To be fair, Massachusetts isn't the first state to violate the principle. A handful of states, including New York and Pennsylvania, have for years been taxing nonresidents for income they earn working at home. Resentment by other states has been heating up for years. Now the pandemic, by transforming tens of millions of employees into work-from-home telecommuters overnight, may have pushed the issue past the boiling point.

States with no income tax, like New Hampshire, aren't the only ones affected when their work-from-home residents are taxed by another state. So are states that do tax income, because they commonly provide a credit to residents for taxes paid to other states. That protects their own citizens from double taxation — but it also means the loss of billions of dollars that would otherwise be available to fund public services. In one of the briefs supporting New Hampshire's litigation, New Jersey, Connecticut, Hawaii, and Iowa call this "the Hobson's Choice to which they are put: doubly tax residents' income or suffer fiscal consequences."

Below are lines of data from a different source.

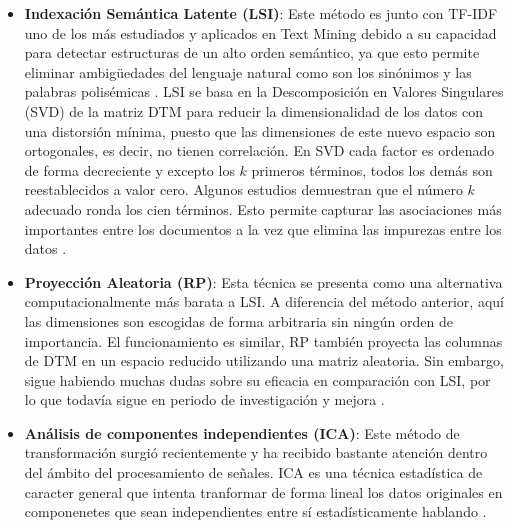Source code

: \documentclass[10pt, a4paper]{article}
\begin{document}
\begin{itemize}
  \item \textbf{Indexación Semántica Latente (LSI)}: Este método es junto con TF-IDF uno de los más estudiados y aplicados en Text Mining debido a su capacidad para detectar estructuras de un alto orden semántico, ya que esto permite eliminar ambigüedades del lenguaje natural como son los sinónimos y las palabras polisémicas \cite{Comparing and Combining Dimension Reduction Techniques for Efficient Text}. LSI se basa en la Descomposición en Valores Singulares (SVD) de la matriz DTM para reducir la dimensionalidad de los datos con una distorsión mínima, puesto que las dimensiones de este nuevo espacio son ortogonales, es decir, no tienen correlación. En SVD cada factor es ordenado de forma decreciente y excepto los $k$ primeros términos, todos los demás son reestablecidos a valor cero. Algunos estudios demuestran que el número $k$ adecuado ronda los cien términos. Esto permite capturar las asociaciones más importantes entre los documentos a la vez que elimina las impurezas entre los datos \cite{survey text, A comparative study of tf idf lsi and multi words for text classification}.
  
  \item \textbf{Proyección Aleatoria (RP)}: Esta técnica se presenta como una alternativa computacionalmente más barata a LSI. A diferencia del método anterior, aquí las dimensiones son escogidas de forma arbitraria sin ningún orden de importancia. El funcionamiento es similar, RP también proyecta las columnas de DTM en un espacio reducido utilizando una matriz aleatoria. Sin embargo, sigue habiendo muchas dudas sobre su eficacia en comparación con LSI, por lo que todavía sigue en periodo de investigación y mejora \cite{Comparing and Combining Dimension Reduction Techniques for Efficient Text}.
  
  \item \textbf{Análisis de componentes independientes (ICA)}: Este método de transformación surgió recientemente y ha recibido bastante atención dentro del ámbito del procesamiento de señales. ICA es una técnica estadística de caracter general que intenta tranformar de forma lineal los datos originales en componenetes que sean independientes entre sí estadísticamente hablando \cite{Comparing and Combining Dimension Reduction Techniques for Efficient Text}. 
\end{itemize}

\end{document}
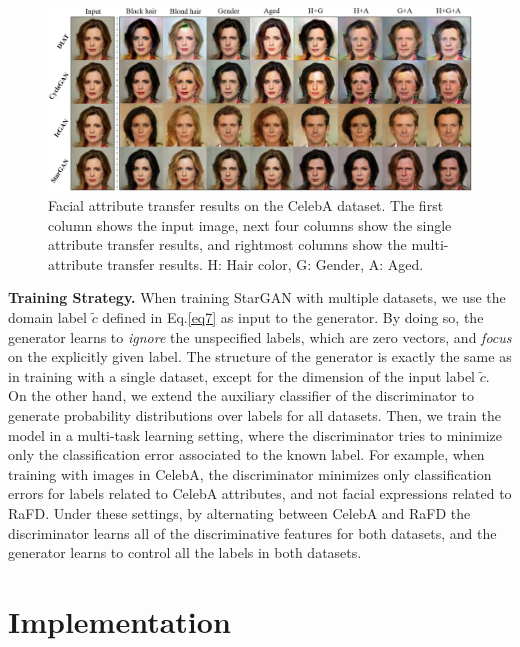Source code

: \documentclass[10pt,twocolumn,letterpaper]{article}
\begin{document}
\medskip

\begin{figure}[ht]
\centering 
\centerline{\includegraphics[width=1.0\linewidth]{images/figure4.jpg}}
\caption{Facial attribute transfer results on the CelebA dataset. The first column shows the input image, next four columns show the single attribute transfer results, and rightmost columns show the multi-attribute transfer results. H: Hair color, G: Gender, A: Aged.}
\label{qual_celeb}

\end{figure}


\noindent\textbf{Training Strategy.} When training StarGAN with multiple datasets, we use the domain label $\tilde{c}$ defined in Eq.\thinspace\eqref{eq7} as input to the generator. By doing so, the generator learns to \textit{ignore} the unspecified labels, which are zero vectors, and \textit{focus} on the explicitly given label. The structure of the generator is exactly the same as in training with a single dataset, except for the dimension of the input label $\tilde{c}$. On the other hand, we extend the auxiliary classifier of the discriminator to generate probability distributions over labels for all datasets. Then, we train the model in a multi-task learning setting, where the discriminator tries to minimize only the classification error associated to the known label. For example, when training with images in CelebA, the discriminator minimizes only classification errors for labels related to CelebA attributes, and not facial expressions related to RaFD. Under these settings, by alternating between CelebA and RaFD the discriminator learns all of the discriminative features for both datasets, and the generator learns to control all the labels in both datasets. 

\section{Implementation} \label{implementation}
\end{document}
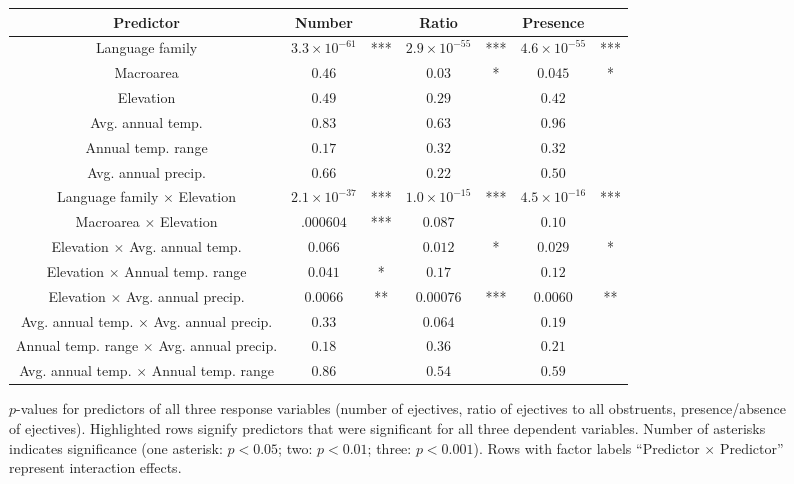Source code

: \documentclass{article}
\begin{document}
\begin{figure}
	\centering
	\begin{tabular}{ccccccc}
		\toprule
		\textbf{Predictor} & \textbf{Number} & & \textbf{Ratio} & & \textbf{Presence} & \\
		\midrule
		\rowcolor{yellow} Language family & $3.3 \times 10^{-61}$ & *** & $2.9 \times 10^{-55}$ & *** & $4.6 \times 10^{-55}$ & *** \\
		Macroarea & $0.46$ & & $0.03$ & * & $0.045$ & * \\
		Elevation & $0.49$ & & $0.29$ & & $0.42$ & \\
		Avg. annual temp. & $0.83$ & & $0.63$ & & $0.96$ & \\
		Annual temp. range & $0.17$ & & $0.32$ & & $0.32$ & \\
		Avg. annual precip. & $0.66$ & & $0.22$ & & $0.50$ & \\
		\rowcolor{yellow} Language family $\times$ Elevation & $2.1 \times 10^{-37}$ & *** & $1.0 \times 10^{-15}$ & *** & $4.5 \times 10^{-16}$ & *** \\
		Macroarea $\times$ Elevation & $.000604$ & *** & $0.087$ & & $0.10$ & \\
		Elevation $\times$ Avg. annual temp. & $0.066$ & & $0.012$ & * & $0.029$ & * \\
		Elevation $\times$ Annual temp. range & $0.041$ & * & $0.17$ & & $0.12$ & \\
		\rowcolor{yellow} Elevation $\times$ Avg. annual precip. & $0.0066$ & ** & $0.00076$ & *** & $0.0060$ & ** \\
		Avg. annual temp. $\times$ Avg. annual precip. & $0.33$ & & $0.064$ & & $0.19$ & \\
		Annual temp. range $\times$ Avg. annual precip. & $0.18$ & & $0.36$ & & $0.21$ & \\
		Avg. annual temp. $\times$ Annual temp. range & $0.86$ & & $0.54$ & & $0.59$ & \\
		\bottomrule
	\end{tabular}
	\caption{$p$-values for predictors of all three response variables (number of ejectives, ratio of ejectives to all obstruents, presence/absence of ejectives). Highlighted rows signify predictors that were significant for all three dependent variables. Number of asterisks indicates significance (one asterisk: $p < 0.05$; two: $p < 0.01$; three: $p < 0.001$). Rows with factor labels ``Predictor $\times$ Predictor'' represent interaction effects.}
	\label{fig:pvals}
\end{figure}
\end{document}
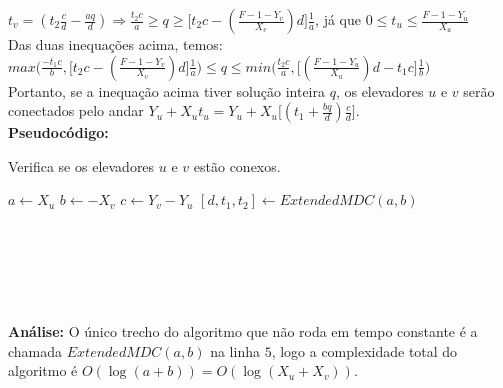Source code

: $t_v = (t_2\frac{c}{d} - \frac{aq}{d}) \Rightarrow \frac{t_2c}{a} \geq q \geq \big[t_2c - (\frac{F-1-Y_v}{X_v})d\big]\frac{1}{a}$, já que $0\leq t_u\leq \frac{F-1-Y_u}{X_u}$
\\

Das duas inequações acima, temos:
\\

$max\Big(\frac{-t_1c}{b}, \big[t_2c - (\frac{F-1-Y_v}{X_v})d\big]\frac{1}{a} \Big) \leq q \leq min\Big(\frac{t_2c}{a}, \big[(\frac{F-1-Y_u}{X_u})d - t_1c\big]\frac{1}{b}  \Big)$
\\

Portanto, se a inequação acima tiver solução inteira $q$, os elevadores $u$ e $v$ serão conectados pelo andar $Y_u+X_ut_u = Y_u+X_u\big[(t_1 + \frac{bq}{d})\frac{c}{d}\big]$.
\\

\textbf{Pseudocódigo:}
\begin{algorithm}
\caption{Verifica se os elevadores $u$ e $v$ estão conexos.}\label{euclid}
\begin{algorithmic}[1]
\State $a \gets X_u$
\State $b \gets -X_v$
\State $c \gets Y_v-Y_u$
\State $[d,t_1,t_2] \gets ExtendedMDC(a,b)$
\\
\State {}
\EndIf
\\
\State {}
\EndIf
\\
\\
\\
\State {}
\EndIf
\\
\State {}

\EndProcedure
\end{algorithmic}
\end{algorithm}

\textbf{Análise:}
O único trecho do algoritmo que não roda em tempo constante é a chamada $ExtendedMDC(a,b)$ na linha $5$, logo a complexidade total do algoritmo é $O(\log(a+b)) = O(\log(X_u+X_v))$.
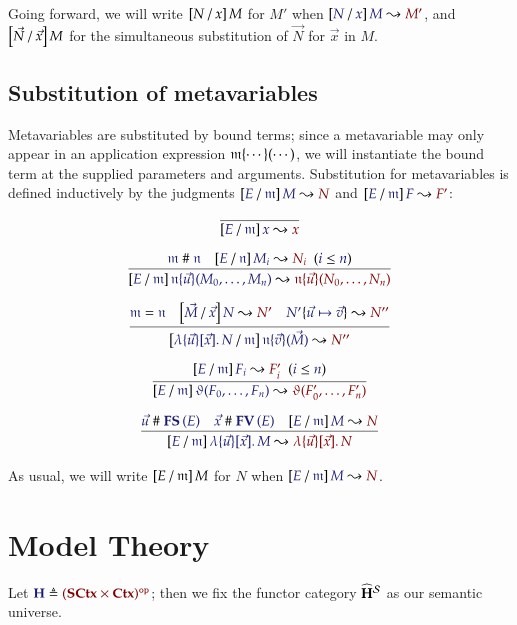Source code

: \documentclass[11pt]{article}
\theoremstyle{definition}
\theoremstyle{remark}
\numberwithin{equation}{section}
\newcommand\HypCat{\mathbf{H}}
\begin{document}
Going forward, we will write $\left[N\, /\, x\right]M$ for $M'$ when
$\IsSubst{N}{x}{M}{M'}$, and $\left[\vec{N}\, /\, \vec{x}\right]M$ for the simultaneous
substitution of $\vec{N}$ for $\vec{x}$ in $M$.

\subsection{Substitution of metavariables}

Metavariables are substituted by bound terms; since a metavariable may only
appear in an application expression $\mathfrak{m}\{\cdots\}(\cdots)$, we will
instantiate the bound term at the supplied parameters and arguments.
Substitution for metavariables is defined inductively by the judgments
$\IsSubst{E}{\MV{m}}{M}{N}$ and $\IsSubst{E}{\MV{m}}{F}{F'}$:

\begin{gather*}
  \infer{
    \IsSubst{E}{\MV{m}}{x}{x}
  }{
  }
\\[6pt]
  \infer{
    \IsSubst{E}{\MV{m}}{
      \MApp{\MV{n}}{\vec{u}}{M_0,\dots,M_n}
    }{
      \MApp{\MV{n}}{\vec{u}}{N_0,\dots,N_n}
    }
  }{
    \IsApart{\MV{m}}{\MV{n}}
&
    \HypJ{
      \IsSubst{E}{\MV{n}}{M_i}{N_i}
    }{
      \Leq{i}{n}
    }
  }
\\[6pt]
  \infer{
    \IsSubst{
      \MkBTm{\vec{u}}{\vec{x}}{N}
    }{\MV{m}}{
      \MApp{\MV{n}}{\vec{v}}{\vec{M}}
    }{
      N''
    }
  }{
    \IsEq{\MV{m}}{\MV{n}}
&
    \IsSubst{\vec{M}}{\vec{x}}{N}{N'}
&
    \IsRenaming{\vec{u}\mapsto\vec{v}}{N'}{N''}
  }\\[6pt]
  \infer{
    \IsSubst{E}{\MV{m}}{
      \App{\vartheta}{F_0,\dots,F_n}
    }{
      \App{\vartheta}{F'_0,\dots,F'_n}
    }
  }{
    \HypJ{
      \IsSubst{E}{\MV{m}}{F_i}{F'_i}
    }{
      \Leq{i}{n}
    }
  }
\\[6pt]
  \infer{
    \IsSubst{E}{\MV{m}}{
      \MkBTm{\vec{u}}{\vec{x}}{M}
    }{
      \MkBTm{\vec{u}}{\vec{x}}{N}
    }
  }{
    \IsApart{\vec{u}}{\FS{E}}
&
    \IsApart{\vec{x}}{\FV{E}}
&
    \IsSubst{E}{\MV{m}}{M}{N}
  }
\end{gather*}

As usual, we will write $\left[E\, /\, \mathfrak{m}\right]M$ for $N$ when
$\IsSubst{E}{\MV{m}}{M}{N}$.

\section{Model Theory}

Let $\Define{\HypCat}{\OpCat{(\SCtx\times\Ctx)}}$; then we fix the functor
category $\widehat{\HypCat}^\Sorts$ as our semantic universe.
\end{document}
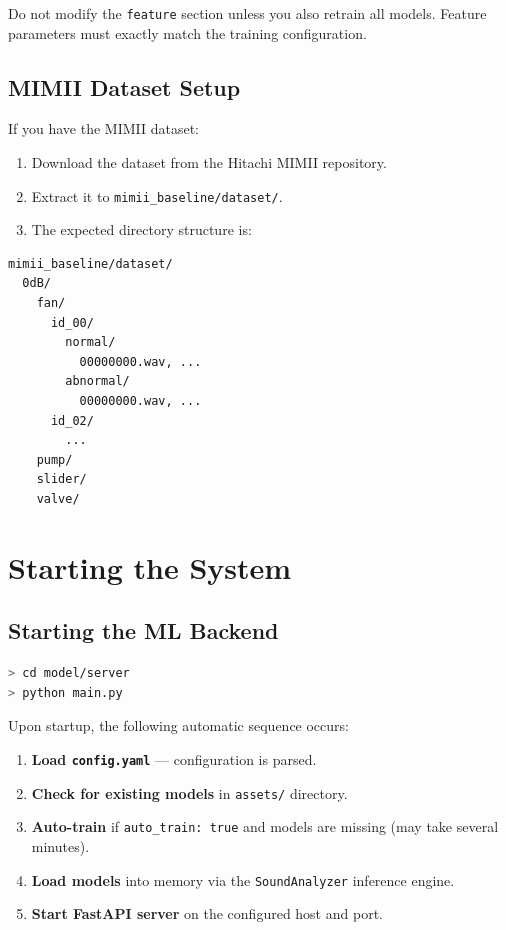 \documentclass[10pt, a4paper, oneside]{report}
\begin{document}
\begin{warningbox}
Do not modify the \texttt{feature} section unless you also retrain all models. Feature parameters must exactly match the training configuration.
\end{warningbox}

\subsection{MIMII Dataset Setup}
\label{subsec:dataset}

If you have the MIMII dataset:
\begin{enumerate}[leftmargin=*, nosep]
  \item Download the dataset from the Hitachi MIMII repository.
  \item Extract it to \texttt{mimii\_baseline/dataset/}.
  \item The expected directory structure is:
\end{enumerate}

\begin{lstlisting}[caption={MIMII Dataset directory structure}]
mimii_baseline/dataset/
  0dB/
    fan/
      id_00/
        normal/
          00000000.wav, ...
        abnormal/
          00000000.wav, ...
      id_02/
        ...
    pump/
    slider/
    valve/
\end{lstlisting}

\section{Starting the System}
\label{sec:starting}

\subsection{Starting the ML Backend}

\begin{lstlisting}[language=bash, caption={Start ML backend}]
> cd model/server
> python main.py
\end{lstlisting}

Upon startup, the following automatic sequence occurs:
\begin{enumerate}[leftmargin=*, nosep]
  \item \textbf{Load \texttt{config.yaml}} --- configuration is parsed.
  \item \textbf{Check for existing models} in \texttt{assets/} directory.
  \item \textbf{Auto-train} if \texttt{auto\_train: true} and models are missing (may take several minutes).
  \item \textbf{Load models} into memory via the \texttt{SoundAnalyzer} inference engine.
  \item \textbf{Start FastAPI server} on the configured host and port.
\end{enumerate}
\end{document}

According to the National Taxpayers Union, at least 2.1 million Americans who previously crossed state lines for work are now working from home because of COVID-19 restrictions. When the pandemic ends, remote work is expected to remain far more common than it used to be. The unfairness of what Massachusetts began doing last spring, and of what a few other states have been doing for much longer, will grow more galling. Only the Supreme Court has the power to shut down such overreaching. And now, thanks to New Hampshire, it has the opportunity.

Jeff Jacoby is a columnist for The Boston Globe.